National Fragile X Foundation
Member of the FXCRC Steering Committee
I recently returned from a meeting of the Fragile X Clinical & Research Consortium in Houston where my NFXF colleagues Sharon Kidd, Jayne Dixon Weber, Jeffrey Cohen and Brad Whitus joined me, the CDC and representatives from 23 of the 25 U.S. clinics. Parents from the Fragile X Alliance of Texas hosted a Texas style BBQ the night before which set the tone for a great meeting the next day. The following day Sharon and Jayne visited the Fragile X clinic at Texas Children’s Hospital – one of the newest members of the consortium.
The majority of the FXCRC meeting was devoted to the details of the longitudinal database, the primary focus of the new, four-year CDC grant.
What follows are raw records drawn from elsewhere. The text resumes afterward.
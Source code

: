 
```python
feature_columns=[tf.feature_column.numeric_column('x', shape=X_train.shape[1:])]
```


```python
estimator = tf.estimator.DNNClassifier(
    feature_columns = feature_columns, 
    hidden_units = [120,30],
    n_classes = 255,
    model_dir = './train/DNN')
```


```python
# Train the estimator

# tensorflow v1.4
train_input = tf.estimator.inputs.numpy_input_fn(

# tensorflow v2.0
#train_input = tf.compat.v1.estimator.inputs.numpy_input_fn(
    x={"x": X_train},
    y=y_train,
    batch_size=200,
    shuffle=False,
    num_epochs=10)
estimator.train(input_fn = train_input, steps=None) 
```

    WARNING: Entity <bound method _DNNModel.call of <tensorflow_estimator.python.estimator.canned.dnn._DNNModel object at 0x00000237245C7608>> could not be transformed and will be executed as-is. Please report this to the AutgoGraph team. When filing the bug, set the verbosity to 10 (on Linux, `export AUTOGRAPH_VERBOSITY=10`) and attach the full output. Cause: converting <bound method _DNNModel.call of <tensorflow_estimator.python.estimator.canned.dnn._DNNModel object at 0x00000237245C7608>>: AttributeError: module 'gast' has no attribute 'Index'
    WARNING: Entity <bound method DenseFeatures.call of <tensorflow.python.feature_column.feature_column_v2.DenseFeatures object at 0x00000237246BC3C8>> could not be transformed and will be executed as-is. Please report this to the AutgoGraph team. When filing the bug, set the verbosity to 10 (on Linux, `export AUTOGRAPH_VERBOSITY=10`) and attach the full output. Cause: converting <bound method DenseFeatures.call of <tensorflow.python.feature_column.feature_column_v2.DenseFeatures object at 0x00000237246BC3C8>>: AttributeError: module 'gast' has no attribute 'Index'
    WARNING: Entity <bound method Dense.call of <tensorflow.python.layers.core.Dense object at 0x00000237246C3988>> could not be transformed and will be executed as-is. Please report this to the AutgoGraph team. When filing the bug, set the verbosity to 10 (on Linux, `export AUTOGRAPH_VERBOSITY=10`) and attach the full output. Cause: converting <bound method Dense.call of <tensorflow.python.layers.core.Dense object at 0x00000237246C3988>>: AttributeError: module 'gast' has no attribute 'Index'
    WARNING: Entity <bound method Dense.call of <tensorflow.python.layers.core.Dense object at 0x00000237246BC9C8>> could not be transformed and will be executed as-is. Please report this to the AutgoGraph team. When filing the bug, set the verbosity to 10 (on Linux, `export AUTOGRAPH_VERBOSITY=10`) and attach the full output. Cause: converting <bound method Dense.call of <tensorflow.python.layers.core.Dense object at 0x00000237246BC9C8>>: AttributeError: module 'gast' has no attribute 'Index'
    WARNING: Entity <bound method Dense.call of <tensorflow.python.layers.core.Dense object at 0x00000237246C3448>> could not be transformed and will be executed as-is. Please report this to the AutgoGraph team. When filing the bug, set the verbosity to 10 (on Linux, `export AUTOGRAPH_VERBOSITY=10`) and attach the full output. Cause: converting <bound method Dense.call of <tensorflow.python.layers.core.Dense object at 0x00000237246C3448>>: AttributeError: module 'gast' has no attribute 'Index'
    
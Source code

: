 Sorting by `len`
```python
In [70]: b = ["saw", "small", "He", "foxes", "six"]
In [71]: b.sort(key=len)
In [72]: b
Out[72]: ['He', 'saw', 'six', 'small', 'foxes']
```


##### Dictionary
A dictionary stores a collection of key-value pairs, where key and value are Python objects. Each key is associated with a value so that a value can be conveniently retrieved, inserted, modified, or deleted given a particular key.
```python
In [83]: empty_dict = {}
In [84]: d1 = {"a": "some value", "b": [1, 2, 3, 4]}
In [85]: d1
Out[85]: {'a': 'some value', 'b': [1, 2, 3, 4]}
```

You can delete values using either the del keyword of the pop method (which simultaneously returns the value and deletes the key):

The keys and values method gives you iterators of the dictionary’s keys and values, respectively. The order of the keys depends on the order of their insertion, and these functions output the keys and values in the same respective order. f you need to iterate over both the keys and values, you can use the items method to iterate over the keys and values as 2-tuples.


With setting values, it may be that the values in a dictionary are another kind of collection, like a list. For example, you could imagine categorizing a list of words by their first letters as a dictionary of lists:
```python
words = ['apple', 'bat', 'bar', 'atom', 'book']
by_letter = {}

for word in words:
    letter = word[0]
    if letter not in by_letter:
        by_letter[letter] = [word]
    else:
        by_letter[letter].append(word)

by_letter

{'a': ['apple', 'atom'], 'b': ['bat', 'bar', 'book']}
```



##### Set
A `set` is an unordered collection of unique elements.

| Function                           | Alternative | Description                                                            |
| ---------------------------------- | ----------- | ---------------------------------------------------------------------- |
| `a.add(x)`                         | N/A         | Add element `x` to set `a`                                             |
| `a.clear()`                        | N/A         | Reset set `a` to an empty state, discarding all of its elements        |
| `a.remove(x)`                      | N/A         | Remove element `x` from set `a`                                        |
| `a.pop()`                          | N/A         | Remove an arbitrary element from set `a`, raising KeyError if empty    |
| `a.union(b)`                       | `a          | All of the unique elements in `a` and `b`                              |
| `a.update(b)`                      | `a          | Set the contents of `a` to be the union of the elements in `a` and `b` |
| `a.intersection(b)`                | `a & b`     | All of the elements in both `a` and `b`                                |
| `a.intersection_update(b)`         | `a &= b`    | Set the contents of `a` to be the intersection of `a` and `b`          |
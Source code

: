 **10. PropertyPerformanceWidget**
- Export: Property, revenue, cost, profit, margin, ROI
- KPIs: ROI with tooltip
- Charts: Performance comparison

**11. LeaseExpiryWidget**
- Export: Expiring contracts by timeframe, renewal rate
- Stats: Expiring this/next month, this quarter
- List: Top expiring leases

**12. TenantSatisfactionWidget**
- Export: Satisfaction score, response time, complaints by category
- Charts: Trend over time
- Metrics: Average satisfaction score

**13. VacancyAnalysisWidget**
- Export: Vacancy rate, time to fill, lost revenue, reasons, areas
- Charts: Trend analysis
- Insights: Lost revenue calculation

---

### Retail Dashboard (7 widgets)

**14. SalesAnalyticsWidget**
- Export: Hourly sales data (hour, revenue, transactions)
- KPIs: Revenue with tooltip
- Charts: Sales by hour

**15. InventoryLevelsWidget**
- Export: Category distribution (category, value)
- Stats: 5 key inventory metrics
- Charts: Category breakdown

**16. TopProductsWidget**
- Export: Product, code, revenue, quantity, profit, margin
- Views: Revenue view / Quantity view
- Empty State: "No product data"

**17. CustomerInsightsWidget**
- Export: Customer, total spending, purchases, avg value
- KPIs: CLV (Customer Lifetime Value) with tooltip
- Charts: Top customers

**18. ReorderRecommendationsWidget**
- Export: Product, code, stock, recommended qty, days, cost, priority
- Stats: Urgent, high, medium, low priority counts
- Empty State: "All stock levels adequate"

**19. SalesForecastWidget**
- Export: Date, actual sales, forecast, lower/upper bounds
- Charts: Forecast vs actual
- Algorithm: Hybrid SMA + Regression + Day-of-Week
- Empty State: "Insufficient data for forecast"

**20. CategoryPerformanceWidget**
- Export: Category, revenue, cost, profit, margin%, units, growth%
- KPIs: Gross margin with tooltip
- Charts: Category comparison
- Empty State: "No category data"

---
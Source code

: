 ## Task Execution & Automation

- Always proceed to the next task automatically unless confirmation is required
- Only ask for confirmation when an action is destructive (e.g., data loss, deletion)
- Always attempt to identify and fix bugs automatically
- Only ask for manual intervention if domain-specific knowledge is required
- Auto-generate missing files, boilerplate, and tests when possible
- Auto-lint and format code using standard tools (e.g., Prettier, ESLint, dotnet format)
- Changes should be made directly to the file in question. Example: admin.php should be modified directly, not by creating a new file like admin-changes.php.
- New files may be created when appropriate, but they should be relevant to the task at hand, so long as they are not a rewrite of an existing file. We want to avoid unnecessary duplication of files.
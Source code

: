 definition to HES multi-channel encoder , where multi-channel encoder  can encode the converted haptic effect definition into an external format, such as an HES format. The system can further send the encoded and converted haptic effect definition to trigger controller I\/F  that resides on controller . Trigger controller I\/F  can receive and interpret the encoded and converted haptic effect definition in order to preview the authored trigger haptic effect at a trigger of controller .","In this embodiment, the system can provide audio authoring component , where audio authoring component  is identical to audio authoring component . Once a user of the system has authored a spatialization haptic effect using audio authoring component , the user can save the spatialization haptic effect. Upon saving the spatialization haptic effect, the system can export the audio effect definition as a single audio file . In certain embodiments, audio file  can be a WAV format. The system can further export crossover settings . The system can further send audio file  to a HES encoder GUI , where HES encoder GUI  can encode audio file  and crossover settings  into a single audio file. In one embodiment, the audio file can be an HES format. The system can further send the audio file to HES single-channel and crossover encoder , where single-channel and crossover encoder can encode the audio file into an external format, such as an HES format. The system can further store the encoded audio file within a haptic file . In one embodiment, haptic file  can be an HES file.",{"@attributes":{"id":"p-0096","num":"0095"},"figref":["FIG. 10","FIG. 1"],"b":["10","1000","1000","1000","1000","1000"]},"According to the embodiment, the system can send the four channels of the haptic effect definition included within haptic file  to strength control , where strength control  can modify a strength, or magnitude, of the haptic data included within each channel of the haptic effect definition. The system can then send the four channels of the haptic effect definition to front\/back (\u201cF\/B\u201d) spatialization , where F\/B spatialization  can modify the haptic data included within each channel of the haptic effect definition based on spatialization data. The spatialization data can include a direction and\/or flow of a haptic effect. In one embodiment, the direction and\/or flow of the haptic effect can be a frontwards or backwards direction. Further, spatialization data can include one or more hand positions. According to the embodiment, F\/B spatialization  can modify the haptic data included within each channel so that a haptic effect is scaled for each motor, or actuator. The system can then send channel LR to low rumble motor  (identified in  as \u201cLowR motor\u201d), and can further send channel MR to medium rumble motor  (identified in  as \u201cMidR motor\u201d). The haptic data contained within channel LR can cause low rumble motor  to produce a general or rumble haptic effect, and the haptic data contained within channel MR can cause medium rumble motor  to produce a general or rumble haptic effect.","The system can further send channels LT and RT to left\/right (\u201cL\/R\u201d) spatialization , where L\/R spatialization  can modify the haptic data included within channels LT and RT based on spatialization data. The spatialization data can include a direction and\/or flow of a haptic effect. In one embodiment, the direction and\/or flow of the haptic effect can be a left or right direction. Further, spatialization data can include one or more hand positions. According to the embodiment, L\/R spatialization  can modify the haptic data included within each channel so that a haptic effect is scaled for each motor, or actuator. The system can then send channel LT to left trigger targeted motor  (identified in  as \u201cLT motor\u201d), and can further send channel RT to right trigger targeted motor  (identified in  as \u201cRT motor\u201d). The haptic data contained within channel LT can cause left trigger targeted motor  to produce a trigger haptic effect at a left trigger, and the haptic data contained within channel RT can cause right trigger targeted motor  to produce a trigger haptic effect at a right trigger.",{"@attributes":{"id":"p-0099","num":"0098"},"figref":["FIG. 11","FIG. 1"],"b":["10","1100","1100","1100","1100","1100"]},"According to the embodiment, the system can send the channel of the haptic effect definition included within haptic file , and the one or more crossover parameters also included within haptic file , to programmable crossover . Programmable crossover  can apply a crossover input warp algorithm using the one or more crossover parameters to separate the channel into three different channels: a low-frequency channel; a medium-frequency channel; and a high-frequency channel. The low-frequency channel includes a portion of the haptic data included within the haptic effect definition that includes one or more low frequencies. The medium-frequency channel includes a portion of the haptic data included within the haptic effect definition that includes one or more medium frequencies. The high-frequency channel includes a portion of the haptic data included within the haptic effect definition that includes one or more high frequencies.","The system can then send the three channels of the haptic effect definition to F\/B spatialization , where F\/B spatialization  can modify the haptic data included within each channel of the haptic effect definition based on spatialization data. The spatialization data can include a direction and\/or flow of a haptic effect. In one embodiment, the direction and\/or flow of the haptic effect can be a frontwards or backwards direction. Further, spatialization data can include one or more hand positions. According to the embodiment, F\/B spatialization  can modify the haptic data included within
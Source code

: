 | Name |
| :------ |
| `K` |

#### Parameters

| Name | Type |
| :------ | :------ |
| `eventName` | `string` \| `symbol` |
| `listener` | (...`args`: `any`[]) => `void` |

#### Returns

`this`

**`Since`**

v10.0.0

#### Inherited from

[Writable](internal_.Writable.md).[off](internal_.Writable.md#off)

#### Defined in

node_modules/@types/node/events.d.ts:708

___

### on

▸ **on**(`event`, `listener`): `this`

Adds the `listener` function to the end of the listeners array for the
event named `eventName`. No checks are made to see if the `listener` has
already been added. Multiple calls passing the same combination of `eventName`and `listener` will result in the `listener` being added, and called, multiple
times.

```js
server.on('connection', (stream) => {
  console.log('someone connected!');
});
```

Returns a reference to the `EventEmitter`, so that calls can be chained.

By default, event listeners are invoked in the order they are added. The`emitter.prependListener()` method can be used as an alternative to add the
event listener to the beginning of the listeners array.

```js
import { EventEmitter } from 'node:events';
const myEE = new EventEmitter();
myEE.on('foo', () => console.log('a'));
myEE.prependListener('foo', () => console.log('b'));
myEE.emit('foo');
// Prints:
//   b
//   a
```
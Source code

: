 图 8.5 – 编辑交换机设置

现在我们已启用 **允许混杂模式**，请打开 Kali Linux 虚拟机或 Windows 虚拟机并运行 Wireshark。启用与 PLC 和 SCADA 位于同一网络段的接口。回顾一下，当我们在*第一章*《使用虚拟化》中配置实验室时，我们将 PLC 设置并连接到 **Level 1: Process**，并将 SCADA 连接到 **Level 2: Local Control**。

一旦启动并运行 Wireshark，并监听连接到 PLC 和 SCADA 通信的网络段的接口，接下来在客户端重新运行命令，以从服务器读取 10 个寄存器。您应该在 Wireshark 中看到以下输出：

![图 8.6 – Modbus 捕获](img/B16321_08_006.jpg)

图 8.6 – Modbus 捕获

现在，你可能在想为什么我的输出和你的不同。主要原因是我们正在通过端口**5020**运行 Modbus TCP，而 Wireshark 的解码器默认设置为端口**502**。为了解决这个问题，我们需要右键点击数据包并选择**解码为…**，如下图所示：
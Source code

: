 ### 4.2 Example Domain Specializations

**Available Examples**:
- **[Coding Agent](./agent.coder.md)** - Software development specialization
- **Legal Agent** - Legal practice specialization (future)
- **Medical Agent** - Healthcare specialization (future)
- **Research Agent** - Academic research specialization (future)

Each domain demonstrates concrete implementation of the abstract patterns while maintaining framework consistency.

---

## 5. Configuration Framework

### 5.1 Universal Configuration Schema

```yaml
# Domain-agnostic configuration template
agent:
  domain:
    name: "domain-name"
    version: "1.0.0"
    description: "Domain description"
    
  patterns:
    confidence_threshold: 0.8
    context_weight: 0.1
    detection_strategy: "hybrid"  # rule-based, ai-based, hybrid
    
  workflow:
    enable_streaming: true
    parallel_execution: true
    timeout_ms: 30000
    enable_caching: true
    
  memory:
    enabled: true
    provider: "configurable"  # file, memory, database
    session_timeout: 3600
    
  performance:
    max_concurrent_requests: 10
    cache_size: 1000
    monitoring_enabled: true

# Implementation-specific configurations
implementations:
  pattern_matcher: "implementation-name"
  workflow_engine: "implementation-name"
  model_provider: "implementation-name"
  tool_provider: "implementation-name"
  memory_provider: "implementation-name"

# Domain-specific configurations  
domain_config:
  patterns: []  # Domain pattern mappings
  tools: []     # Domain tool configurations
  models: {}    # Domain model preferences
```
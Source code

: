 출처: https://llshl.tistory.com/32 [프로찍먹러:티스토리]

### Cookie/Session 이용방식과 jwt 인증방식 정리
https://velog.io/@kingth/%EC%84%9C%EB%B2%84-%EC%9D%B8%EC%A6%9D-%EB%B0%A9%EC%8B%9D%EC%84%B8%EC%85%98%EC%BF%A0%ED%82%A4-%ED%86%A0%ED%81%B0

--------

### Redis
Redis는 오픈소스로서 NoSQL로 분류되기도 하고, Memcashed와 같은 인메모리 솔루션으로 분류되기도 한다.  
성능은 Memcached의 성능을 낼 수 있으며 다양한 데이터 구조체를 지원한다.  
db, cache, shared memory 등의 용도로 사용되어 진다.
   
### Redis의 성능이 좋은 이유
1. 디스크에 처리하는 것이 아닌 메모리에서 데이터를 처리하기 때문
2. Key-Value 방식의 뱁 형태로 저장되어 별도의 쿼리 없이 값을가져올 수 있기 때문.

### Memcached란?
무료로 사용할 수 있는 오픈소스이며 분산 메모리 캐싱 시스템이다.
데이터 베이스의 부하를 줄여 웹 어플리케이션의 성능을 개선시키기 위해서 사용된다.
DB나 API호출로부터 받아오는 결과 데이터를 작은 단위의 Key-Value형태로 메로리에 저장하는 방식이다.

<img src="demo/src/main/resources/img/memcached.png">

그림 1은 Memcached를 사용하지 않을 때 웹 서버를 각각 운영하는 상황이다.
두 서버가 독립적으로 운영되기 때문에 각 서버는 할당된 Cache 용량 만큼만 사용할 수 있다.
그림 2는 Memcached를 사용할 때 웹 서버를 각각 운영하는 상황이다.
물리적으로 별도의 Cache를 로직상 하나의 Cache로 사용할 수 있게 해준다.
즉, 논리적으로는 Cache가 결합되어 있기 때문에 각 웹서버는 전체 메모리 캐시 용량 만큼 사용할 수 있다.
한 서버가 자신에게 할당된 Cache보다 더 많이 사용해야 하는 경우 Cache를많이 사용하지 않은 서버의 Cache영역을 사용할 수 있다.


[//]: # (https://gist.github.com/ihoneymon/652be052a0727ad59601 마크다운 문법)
The consortium also heard a recommendation from the Membership & Infrastructure Committee that the FXCRC form a new oversight committee that is concerned with the all aspects of the FXCRC, not just the CDC grant, and including the delivery of clinical services. This committee would be comprised of a number of professionals and parents. The second had to do with the proposal that the NFXF take the lead role in managing the clinic quality and evaluation process. This will involve the NFXF collecting anonymous patient satisfaction surveys, summarizing their results and disseminating the summary to all clinics as a proactive way of improving overall clinic quality.
All in all it was a very productive meeting that included logical next steps in the evolution of the consortium that was formed nearly six years ago and has more than doubled in size.